Results: The primary efficacy assessment variable, the change in NIH-CPSI total score at 4 weeks after the end of the 8-week treatment compared to baseline, was significantly improved (P = 0.0225) in the treatment group (-11.27 ± 8.39) compared to the control group (-5.44 ± 5.73). Regarding the secondary efficacy assessment variables, the treatment group showed significant decreases compared to the control group in change in NIH-CPSI total score (P = 0.0055) at the end of the 8-week treatment compared to baseline, along with significant decreases in pain and quality of life scores, as well as VAS assessments at the end of the 8-week treatment and 4 weeks after the end of treatment (P < 0.05). Moreover, in the evaluation conducted to assess improvement in sexual function, the treatment group showed a significant increase compared to baseline than the control group in the IIEF total score at 4 weeks after the end of the treatment (P = 0.0364).
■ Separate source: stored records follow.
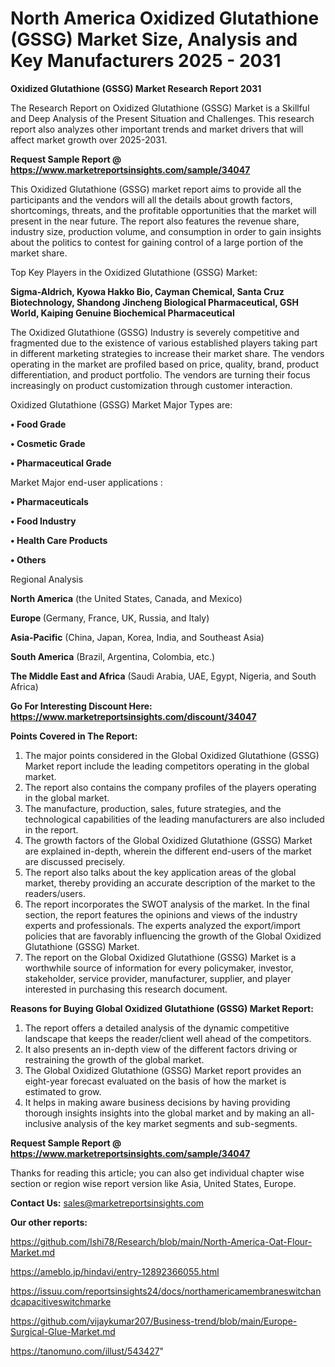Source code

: # North America Oxidized Glutathione (GSSG) Market Size, Analysis and Key Manufacturers 2025 - 2031

<strong>Oxidized Glutathione (GSSG) Market Research Report 2031</strong>

The Research Report on Oxidized Glutathione (GSSG) Market is a Skillful and Deep Analysis of the Present Situation and Challenges. This research report also analyzes other important trends and market drivers that will affect market growth over 2025-2031.

<strong>Request Sample Report @ <a href=https://www.marketreportsinsights.com/sample/34047>https://www.marketreportsinsights.com/sample/34047</a></strong>

This Oxidized Glutathione (GSSG) market report aims to provide all the participants and the vendors will all the details about growth factors, shortcomings, threats, and the profitable opportunities that the market will present in the near future. The report also features the revenue share, industry size, production volume, and consumption in order to gain insights about the politics to contest for gaining control of a large portion of the market share.

Top Key Players in the Oxidized Glutathione (GSSG) Market:

<strong>Sigma-Aldrich, Kyowa Hakko Bio, Cayman Chemical, Santa Cruz Biotechnology, Shandong Jincheng Biological Pharmaceutical, GSH World, Kaiping Genuine Biochemical Pharmaceutical</strong>

The Oxidized Glutathione (GSSG) Industry is severely competitive and fragmented due to the existence of various established players taking part in different marketing strategies to increase their market share. The vendors operating in the market are profiled based on price, quality, brand, product differentiation, and product portfolio. The vendors are turning their focus increasingly on product customization through customer interaction.

Oxidized Glutathione (GSSG) Market Major Types are:

<strong>•  Food Grade

•  Cosmetic Grade

•  Pharmaceutical Grade</strong>

Market Major end-user applications :

<strong>•  Pharmaceuticals

•  Food Industry

•  Health Care Products

•  Others</strong>

Regional Analysis

</u><strong><b>North America</b></strong> (the United States, Canada, and Mexico)

<strong><b>Europe </b></strong>(Germany, France, UK, Russia, and Italy)

<strong><b>Asia-Pacific</b></strong> (China, Japan, Korea, India, and Southeast Asia)

<strong><b>South America</b></strong> (Brazil, Argentina, Colombia, etc.)

<strong><b>The Middle East and Africa</b></strong> (Saudi Arabia, UAE, Egypt, Nigeria, and South Africa)

<strong>Go For Interesting Discount Here: <a href=https://www.marketreportsinsights.com/discount/34047>https://www.marketreportsinsights.com/discount/34047</a></strong>

<strong>Points Covered in The Report:</strong>
<ol>
  <li>The major points considered in the Global Oxidized Glutathione (GSSG) Market report include the leading competitors operating in the global market.</li>
  <li>The report also contains the company profiles of the players operating in the global market.</li>
  <li>The manufacture, production, sales, future strategies, and the technological capabilities of the leading manufacturers are also included in the report.</li>
  <li>The growth factors of the Global Oxidized Glutathione (GSSG) Market are explained in-depth, wherein the different end-users of the market are discussed precisely.</li>
  <li>The report also talks about the key application areas of the global market, thereby providing an accurate description of the market to the readers/users.</li>
  <li>The report incorporates the SWOT analysis of the market. In the final section, the report features the opinions and views of the industry experts and professionals. The experts analyzed the export/import policies that are favorably influencing the growth of the Global Oxidized Glutathione (GSSG) Market.</li>
  <li>The report on the Global Oxidized Glutathione (GSSG) Market is a worthwhile source of information for every policymaker, investor, stakeholder, service provider, manufacturer, supplier, and player interested in purchasing this research document.</li>
</ol>
<strong>Reasons for Buying Global Oxidized Glutathione (GSSG) Market Report:</strong>

<ol>
  <li>The report offers a detailed analysis of the dynamic competitive landscape that keeps the reader/client well ahead of the competitors.</li>
  <li>It also presents an in-depth view of the different factors driving or restraining the growth of the global market.</li>
  <li>The Global Oxidized Glutathione (GSSG) Market report provides an eight-year forecast evaluated on the basis of how the market is estimated to grow.</li>
  <li>It helps in making aware business decisions by having providing thorough insights insights into the global market and by making an all-inclusive analysis of the key market segments and sub-segments.</li>
</ol>
<strong>Request Sample Report @ <a href=https://www.marketreportsinsights.com/sample/34047>https://www.marketreportsinsights.com/sample/34047</a></strong>


Thanks for reading this article; you can also get individual chapter wise section or region wise report version like Asia, United States, Europe.

<strong>Contact Us:</strong>
sales@marketreportsinsights.com

<strong>Our other reports:</strong>

<a href=https://github.com/Ishi78/Research/blob/main/North-America-Oat-Flour-Market.md>https://github.com/Ishi78/Research/blob/main/North-America-Oat-Flour-Market.md</a>

<a href=https://ameblo.jp/hindavi/entry-12892366055.html>https://ameblo.jp/hindavi/entry-12892366055.html</a>

<a href=https://issuu.com/reportsinsights24/docs/northamericamembraneswitchandcapacitiveswitchmarke>https://issuu.com/reportsinsights24/docs/northamericamembraneswitchandcapacitiveswitchmarke</a>

<a href=https://github.com/vijaykumar207/Business-trend/blob/main/Europe-Surgical-Glue-Market.md>https://github.com/vijaykumar207/Business-trend/blob/main/Europe-Surgical-Glue-Market.md</a>

<a href=https://tanomuno.com/illust/543427>https://tanomuno.com/illust/543427</a>"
No patients experienced severe side effects related to ESWT during the therapeutic period or the follow-up duration.
Conclusions: The efficacy assessment in this clinical trial indicates that extracorporeal shock wave therapy is expected to have a symptomic improvement effect on CP/CPPS
Prostate Int. 2024 Dec;12(4):195-200. doi: 10.1016/j.prnil.2024.06.003. Epub 2024 Jun 13.
PMID: 39735201
Free PMC article.

Comments 1
Study Objective

The study aimed to evaluate the safety and effectiveness of extracorporeal shock wave therapy (ESWT) in treating chronic prostatitis/chronic pelvic pain syndrome (CP/CPPS).
Methodology
In a prospective, double-blind, placebo-controlled trial. 46 men diagnosed with CP/CPPS were randomized in a 2:1 ratio to receive either ESWT or a placebo. ESWT administered to the perineum once weekly for 8 weeks using the Impo88, an electromagnetic focal ESWT-device produced in South Korea. Overall 3000 impulsed were applied at 3 Hz with 0.25 mJ/mm2 .
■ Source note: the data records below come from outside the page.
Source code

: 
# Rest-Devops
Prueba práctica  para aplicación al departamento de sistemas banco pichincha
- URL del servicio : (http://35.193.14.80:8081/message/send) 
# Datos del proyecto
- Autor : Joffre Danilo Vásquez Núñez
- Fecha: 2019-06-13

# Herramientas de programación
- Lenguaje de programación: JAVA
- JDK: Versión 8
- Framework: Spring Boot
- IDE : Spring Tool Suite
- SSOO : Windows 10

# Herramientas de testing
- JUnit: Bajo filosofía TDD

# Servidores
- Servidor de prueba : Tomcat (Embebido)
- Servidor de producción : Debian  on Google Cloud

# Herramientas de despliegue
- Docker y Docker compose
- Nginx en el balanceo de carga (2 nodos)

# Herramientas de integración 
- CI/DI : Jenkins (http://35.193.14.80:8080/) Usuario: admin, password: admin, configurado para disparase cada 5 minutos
Assessments: Symptom evaluation using the National Institutes of Health-Chronic Prostatitis Symptom Index (NIH-CPSI), pain measured by Visual Analogue Scale (VAS), and sexual function assessed via the International Index of Erectile Function (IIEF).
Key Findings
Symptom Improvement: The ESWT group showed a significant reduction in NIH-CPSI total scores compared to the placebo group at both the end of treatment and 4 weeks post-treatment.
Pain Reduction: Significant decreases in pain scores (VAS) were observed in the ESWT group.
Quality of Life: Improvements in quality of life-scores were noted in the treatment group.
Sexual Function: The ESWT group experienced a significant increase in IIEF scores 4 weeks after treatment completion.
Safety: No severe side effects related to ESWT were reported during the treatment or follow-up periods.
Conclusion
Extracorporeal shock wave therapy appears to be a safe and effective treatment option for patients with CP/CPPS, leading to improvements in symptoms, pain, quality of life, and sexual function. This study was well designed. It seems that the results can be transferred to other shock wave devices (i.e Storz-Medical Duolith SD) which can provide the same setting. Nevertheless, the sample size is small and the follow up was relatively short with 8 weeks.